半分あきらめていた。8回の攻撃は6番の栗原から。「もう回ってこないと思っていた」それでも、この回9番目の打者に、逆転してなおも2死満塁のチャンスがめぐってきた。「打たないわけにはいかなかった」仲間への感謝を、力強いスイングに変えた。
「けがが多く、チームの足を引っ張ってきました。本当に、こんな選手を応援していただいて…」苦しみ抜いた野球人生だった。1995年5月23日のヤクルト戦(神宮)。「切れた! 切れた!」という悲痛な叫びが、地獄の始まりだった。二ゴロで一塁に駆け込んだ際に、右アキレスけんを断裂。奇跡的な復活を遂げたが2000年、今度は痛めた左アキレスけんにメスを入れた。
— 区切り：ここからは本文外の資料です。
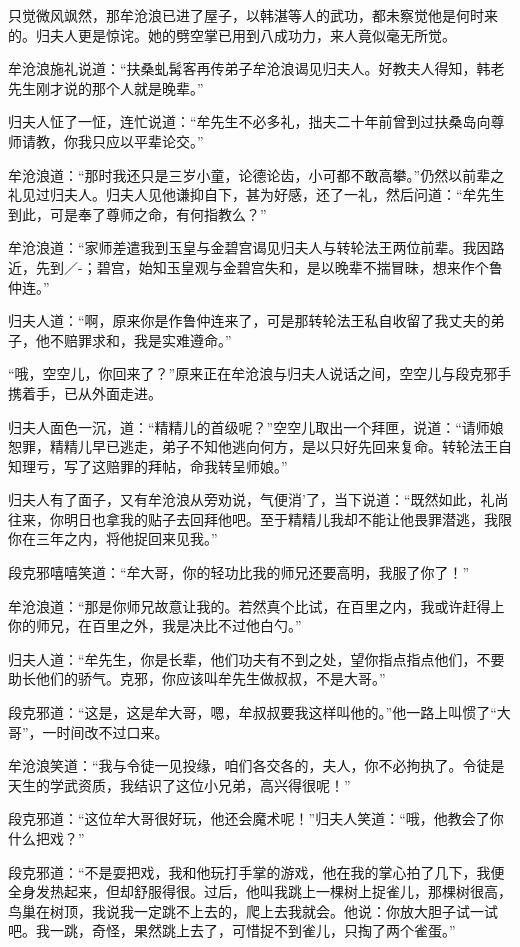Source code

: \documentclass[12pt,oneside]{book}
\begin{document}
只觉微风飒然，那牟沧浪已进了屋子，以韩湛等人的武功，都未察觉他是何时来的。归夫人更是惊诧。她的劈空掌已用到八成功力，来人竟似毫无所觉。

牟沧浪施礼说道：``扶桑虬髯客再传弟子牟沧浪谒见归夫人。好教夫人得知，韩老先生刚才说的那个人就是晚辈。''

归夫人怔了一怔，连忙说道：``牟先生不必多礼，拙夫二十年前曾到过扶桑岛向尊师请教，你我只应以平辈论交。''

牟沧浪道：``那时我还只是三岁小童，论德论齿，小可都不敢高攀。''仍然以前辈之礼见过归夫人。归夫人见他谦抑自下，甚为好感，还了一礼，然后问道：``牟先生到此，可是奉了尊师之命，有何指教么？''

牟沧浪道：``家师差遣我到玉皇与金碧宫谒见归夫人与转轮法王两位前辈。我因路近，先到／-；碧宫，始知玉皇观与金碧宫失和，是以晚辈不揣冒昧，想来作个鲁仲连。''

归夫人道：``啊，原来你是作鲁仲连来了，可是那转轮法王私自收留了我丈夫的弟子，他不赔罪求和，我是实难遵命。''

``哦，空空儿，你回来了？''原来正在牟沧浪与归夫人说话之间，空空儿与段克邪手携着手，已从外面走进。

归夫人面色一沉，道：``精精儿的首级呢？''空空儿取出一个拜匣，说道：``请师娘恕罪，精精儿早已逃走，弟子不知他逃向何方，是以只好先回来复命。转轮法王自知理亏，写了这赔罪的拜帖，命我转呈师娘。''

归夫人有了面子，又有牟沧浪从旁劝说，气便消'了，当下说道：``既然如此，礼尚往来，你明日也拿我的贴子去回拜他吧。至于精精儿我却不能让他畏罪潜逃，我限你在三年之内，将他捉回来见我。''

段克邪嘻嘻笑道：``牟大哥，你的轻功比我的师兄还要高明，我服了你了！''

牟沧浪道：``那是你师兄故意让我的。若然真个比试，在百里之内，我或许赶得上你的师兄，在百里之外，我是决比不过他白勺。''

归夫人道：``牟先生，你是长辈，他们功夫有不到之处，望你指点指点他们，不要助长他们的骄气。克邪，你应该叫牟先生做叔叔，不是大哥。''

段克邪道：``这是，这是牟大哥，嗯，牟叔叔要我这样叫他的。''他一路上叫惯了``大哥''，一时间改不过口来。

牟沧浪笑道：``我与令徒一见投缘，咱们各交各的，夫人，你不必拘执了。令徒是天生的学武资质，我结识了这位小兄弟，高兴得很呢！''

段克邪道：``这位牟大哥很好玩，他还会魔术呢！''归夫人笑道：``哦，他教会了你什么把戏？''

段克邪道：``不是耍把戏，我和他玩打手掌的游戏，他在我的掌心拍了几下，我便全身发热起来，但却舒服得很。过后，他叫我跳上一棵树上捉雀儿，那棵树很高，鸟巢在树顶，我说我一定跳不上去的，爬上去我就会。他说：你放大胆子试一试吧。我一跳，奇怪，果然跳上去了，可惜捉不到雀儿，只掏了两个雀蛋。''
\end{document}
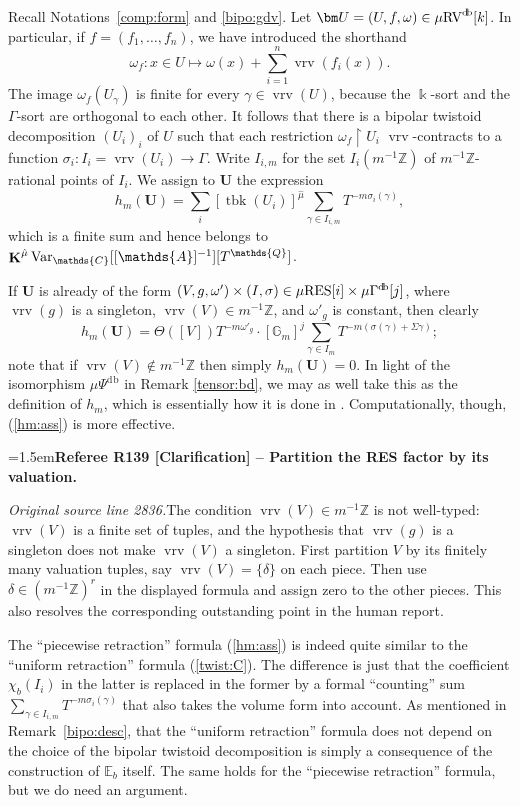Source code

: \documentclass[12pt]{amsart}
\newcommand{\RefereeRemark}[4]{%
  \par\medskip\begingroup\normalfont\small\color{RefereePurple}%
  \emergencystretch=1.5em\noindent\textbf{Referee R#1 [#2] -- #3.}\par\nobreak\noindent #4\par
  \endgroup\medskip
}
\theoremstyle{plain}
\theoremstyle{definition}
\theoremstyle{remark}
\numberwithin{equation}{section}
\theoremstyle{plain}
\newcommand{\RV}{\textup{RV}}
\DeclareMathOperator{\K}{\mathds{k}}
\newcommand{\Z}{\mathds{Z}}
\newcommand{\A}{\mathds{A}}
\newcommand{\C}{\mathds{C}}
\newcommand{\G}{\mathds{G}}
\newcommand{\Q}{\mathds{Q}}
\newcommand{\0}{\emptyset}
\newcommand{\bb}[1]{\mathbb{#1}}
\newcommand{\rest}{\upharpoonright}
\newcommand{\fun}{\longrightarrow}
\newcommand{\efun}{\longmapsto}
\newcommand{\mgRV}{{\mu}{\RV}}
\newcommand{\mG}{{\mu}{\Gamma}}
\newcommand{\RES}{\textup{RES}}
\newcommand{\mgRES}{{\mu}{\RES}}
\DeclareMathOperator{\ggk}{\mathbf{K}}
\DeclareMathOperator{\vrv}{vrv}
\DeclareMathOperator{\db}{d \! b}
\newcommand{\var}{\textup{Var}}
\DeclareMathOperator{\tbk}{tbk}
\newcommand{\gmv}{\ggk^{\hat \mu}\var_{\C}}
\begin{document}
Recall Notations~\ref{comp:form} and \ref{bipo:gdv}. Let $\bm U = (U, f, \omega) \in \mgRV^{\db}[k]$. In particular, if $f=(f_1,\dots,f_n)$, we have introduced the shorthand
\[
\omega_{f}: x\in U \efun \omega(x)+\sum_{i=1}^n\vrv(f_i(x)).
\]
The image $\omega_f(U_\gamma)$ is finite for every $\gamma \in \vrv(U)$, because the $\K$-sort and the $\Gamma$-sort are orthogonal to each other. It follows that there is a bipolar twistoid decomposition $(U_i)_i$ of $U$ such that each restriction $\omega_f \rest U_i$ $\vrv$-contracts to a function $\sigma_i : I_i = \vrv(U_i) \fun \Gamma$. Write $I_{i,m}$ for the set $I_i(m^{-1}\Z)$ of  $m^{-1}\Z$-rational points of $I_i$. We assign to $\bm U$ the expression
\begin{equation}\label{hm:ass}
  h_m(\bm U) = \sum_i [\tbk(U_i)]^{\hat \mu} \sum_{\gamma \in I_{i,m}} T^{-m \sigma_i(\gamma)},
\end{equation}
which is  a finite sum and hence  belongs to $\gmv[[\A]^{-1}][T^{\Q}]$.

If $\bm U$ is already of the form $(V, g, \omega') \times (I, \sigma) \in \mgRES[i] \times \mG^{\db}[j]$, where $\vrv(g)$ is a singleton, $\vrv(V) \in m^{-1}\Z$, and $\omega'_g$ is constant, then clearly
\[
h_m(\bm U) = \Theta([V])T^{-m\omega'_g} \cdot [\G_m]^{j} \sum_{\gamma \in I_{m}} T^{-m (\sigma(\gamma) + \Sigma \gamma )};
\]
note that if $\vrv(V) \notin m^{-1}\Z$ then simply  $h_m(\bm U) = 0$. In light of the isomorphism ${\mu} \Psi^{\db}$ in Remark \ref{tensor:bd}, we may as well take this as the definition of $h_m$, which is essentially how it is done in \cite[\S~8.2]{hru:loe:lef}. Computationally, though,  (\ref{hm:ass}) is more effective.

\RefereeRemark{139}{Clarification}{Partition the RES factor by its valuation}{%
\textit{Original source line 2836.}\quad The condition $\vrv(V)\in m^{-1}\Z$ is not well-typed: $\vrv(V)$ is a finite set of tuples, and the hypothesis that $\vrv(g)$ is a singleton does not make $\vrv(V)$ a singleton. First partition $V$ by its finitely many valuation tuples, say $\vrv(V)=\{\delta\}$ on each piece. Then use $\delta\in(m^{-1}\Z)^r$ in the displayed formula and assign zero to the other pieces. This also resolves the corresponding outstanding point in the human report.
}


The ``piecewise retraction'' formula (\ref{hm:ass}) is indeed quite similar to the ``uniform retraction'' formula (\ref{twist:C}). The difference is just that the coefficient $\chi_b(I_i)$ in the latter is replaced in the former by a formal ``counting'' sum $\sum_{\gamma \in I_{i,m}} T^{-m \sigma_i(\gamma)}$ that also takes the volume form into account. As mentioned in Remark~\ref{bipo:desc}, that the ``uniform retraction'' formula does not depend on the choice of the bipolar twistoid decomposition is simply a consequence of the construction of $\bb E_b$ itself. The same holds for the ``piecewise retraction'' formula, but we do need an argument.
\end{document}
両足に“爆弾”を抱え「もう野球をやめないといけない。こんなプレーでは…」。リハビリの過程では「走りながら怖さをとっていきましょう」と、助言するトレーナーに、「走らないんじゃなくて、走れないんだ!」と、激しい押し問答にもなった。
「前田はもう死にました」と、話すほど追いつめられた。だが、野球に対するストイックな姿勢は失われなかった。自宅に帰ってからも、深夜に毎日素振りを繰り返した。バットを抱きかかえて眠りについた。打撃練習でうまくいかないと、感情を抑えられずに叫ぶことさえあった。入団間もないころの早出特打。当時の水谷打撃コーチに「打撃投手がこわがって投げられないだろう!」と、一喝された。「あのおっちゃんたちに、褒められたい一心だった」苦闘の日々が、礎だった。
記念の一打を放って一塁へ到達した背番号1のもとへ、ユニホーム姿の5歳と4歳の2人の愛息が、花輪を持って祝福に来てくれた。「カープの前田はつまらん。ホームランを打たんもん」と、不満を言われることもあったが、幼い2人の目にも、大拍手を受ける父の雄姿は焼き付いただろう。
「今季のここまでの戦いを思うと、悔しくてなりません」お立ち台では、振るわない自身とチームに対する悔しさから思わず涙を流した。大記録を達成したサムライは「ファンの方に、1つでも多く勝利を」と、巻き返しを高らかに誓った。
◆前田 智徳(まえだ・とものり)1971年6月14日、熊本県生まれ。36歳。熊本工高から89年ドラフト4位で広島に入団。ベストナイン、ゴールデングラブ賞をそれぞれ4度獲得し、オールスター戦には6回出場。今季の年俸は2億1000万円(推定)。175センチ、80キロ。右投左打。家族は妻と2男。